> _EXERCISE DIRECTIONS_
Report the lines of the data below that contain the string "making".

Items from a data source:
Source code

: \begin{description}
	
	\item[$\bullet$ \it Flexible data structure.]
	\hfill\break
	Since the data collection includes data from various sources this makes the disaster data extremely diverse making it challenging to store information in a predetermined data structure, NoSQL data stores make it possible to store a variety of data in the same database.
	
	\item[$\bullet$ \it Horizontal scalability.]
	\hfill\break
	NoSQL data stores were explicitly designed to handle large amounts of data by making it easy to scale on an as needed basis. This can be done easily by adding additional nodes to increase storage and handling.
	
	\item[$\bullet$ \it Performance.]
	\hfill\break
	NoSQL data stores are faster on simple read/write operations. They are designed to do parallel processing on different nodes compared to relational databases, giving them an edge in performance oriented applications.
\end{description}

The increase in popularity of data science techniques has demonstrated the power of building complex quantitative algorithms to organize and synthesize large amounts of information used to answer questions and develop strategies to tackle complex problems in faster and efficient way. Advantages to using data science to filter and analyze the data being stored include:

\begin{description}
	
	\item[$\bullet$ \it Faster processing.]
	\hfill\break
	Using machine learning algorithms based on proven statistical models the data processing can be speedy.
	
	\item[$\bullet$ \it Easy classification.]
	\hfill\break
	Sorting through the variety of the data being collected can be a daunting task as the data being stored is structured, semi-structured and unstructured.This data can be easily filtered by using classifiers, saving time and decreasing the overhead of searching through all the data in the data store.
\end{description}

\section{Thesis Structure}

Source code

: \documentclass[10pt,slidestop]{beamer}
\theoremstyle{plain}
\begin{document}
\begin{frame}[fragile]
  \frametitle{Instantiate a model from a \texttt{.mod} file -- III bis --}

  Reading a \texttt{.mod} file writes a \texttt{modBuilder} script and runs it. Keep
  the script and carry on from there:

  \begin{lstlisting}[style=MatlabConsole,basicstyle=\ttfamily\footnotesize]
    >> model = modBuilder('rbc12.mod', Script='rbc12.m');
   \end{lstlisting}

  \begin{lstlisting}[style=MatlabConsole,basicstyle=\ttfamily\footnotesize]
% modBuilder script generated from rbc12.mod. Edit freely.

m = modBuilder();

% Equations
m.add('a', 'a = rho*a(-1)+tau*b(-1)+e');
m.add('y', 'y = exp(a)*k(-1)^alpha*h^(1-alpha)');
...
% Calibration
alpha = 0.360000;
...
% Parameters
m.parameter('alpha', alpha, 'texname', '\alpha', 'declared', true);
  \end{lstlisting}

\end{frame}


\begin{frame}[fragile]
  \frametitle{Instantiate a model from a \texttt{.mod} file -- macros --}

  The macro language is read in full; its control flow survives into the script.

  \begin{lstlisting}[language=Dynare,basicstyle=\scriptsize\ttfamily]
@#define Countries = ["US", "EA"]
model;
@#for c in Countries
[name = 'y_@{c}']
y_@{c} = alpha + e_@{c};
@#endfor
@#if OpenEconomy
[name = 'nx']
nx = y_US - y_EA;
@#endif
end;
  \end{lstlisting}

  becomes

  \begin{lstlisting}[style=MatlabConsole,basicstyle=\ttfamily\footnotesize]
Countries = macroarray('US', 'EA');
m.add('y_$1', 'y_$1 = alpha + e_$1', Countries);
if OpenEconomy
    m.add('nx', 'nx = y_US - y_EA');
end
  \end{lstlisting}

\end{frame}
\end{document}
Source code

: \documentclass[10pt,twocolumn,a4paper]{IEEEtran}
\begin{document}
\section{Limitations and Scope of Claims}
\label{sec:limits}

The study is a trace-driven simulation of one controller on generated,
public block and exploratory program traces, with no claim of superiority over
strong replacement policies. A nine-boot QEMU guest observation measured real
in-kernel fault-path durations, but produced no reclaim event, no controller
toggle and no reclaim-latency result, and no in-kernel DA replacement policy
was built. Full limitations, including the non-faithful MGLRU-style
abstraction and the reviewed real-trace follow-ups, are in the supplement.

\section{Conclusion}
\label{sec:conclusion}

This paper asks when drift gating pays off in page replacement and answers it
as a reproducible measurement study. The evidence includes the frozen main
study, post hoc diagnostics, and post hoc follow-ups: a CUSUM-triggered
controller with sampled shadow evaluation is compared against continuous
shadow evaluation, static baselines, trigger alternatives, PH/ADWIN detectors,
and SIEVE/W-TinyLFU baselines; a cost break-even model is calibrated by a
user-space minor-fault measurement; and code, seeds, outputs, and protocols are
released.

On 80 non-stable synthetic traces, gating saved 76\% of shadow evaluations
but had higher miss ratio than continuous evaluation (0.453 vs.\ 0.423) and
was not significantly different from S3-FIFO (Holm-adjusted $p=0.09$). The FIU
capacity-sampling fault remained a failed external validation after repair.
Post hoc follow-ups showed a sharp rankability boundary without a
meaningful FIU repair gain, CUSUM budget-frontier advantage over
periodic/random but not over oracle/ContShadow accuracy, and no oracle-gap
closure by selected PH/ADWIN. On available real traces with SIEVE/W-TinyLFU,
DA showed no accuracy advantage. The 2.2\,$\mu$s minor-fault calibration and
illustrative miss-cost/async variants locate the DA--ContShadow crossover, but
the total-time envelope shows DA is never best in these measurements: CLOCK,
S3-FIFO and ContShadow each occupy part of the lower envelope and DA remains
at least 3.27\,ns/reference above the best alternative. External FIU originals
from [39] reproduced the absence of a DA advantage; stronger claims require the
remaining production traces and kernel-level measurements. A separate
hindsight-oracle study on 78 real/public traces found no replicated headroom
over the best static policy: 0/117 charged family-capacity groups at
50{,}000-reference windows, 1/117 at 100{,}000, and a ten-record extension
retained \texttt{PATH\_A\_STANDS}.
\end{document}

> _EXERCISE RESPONSE_
	Since the data collection includes data from various sources this makes the disaster data extremely diverse making it challenging to store information in a predetermined data structure, NoSQL data stores make it possible to store a variety of data in the same database.
	NoSQL data stores were explicitly designed to handle large amounts of data by making it easy to scale on an as needed basis. This can be done easily by adding additional nodes to increase storage and handling.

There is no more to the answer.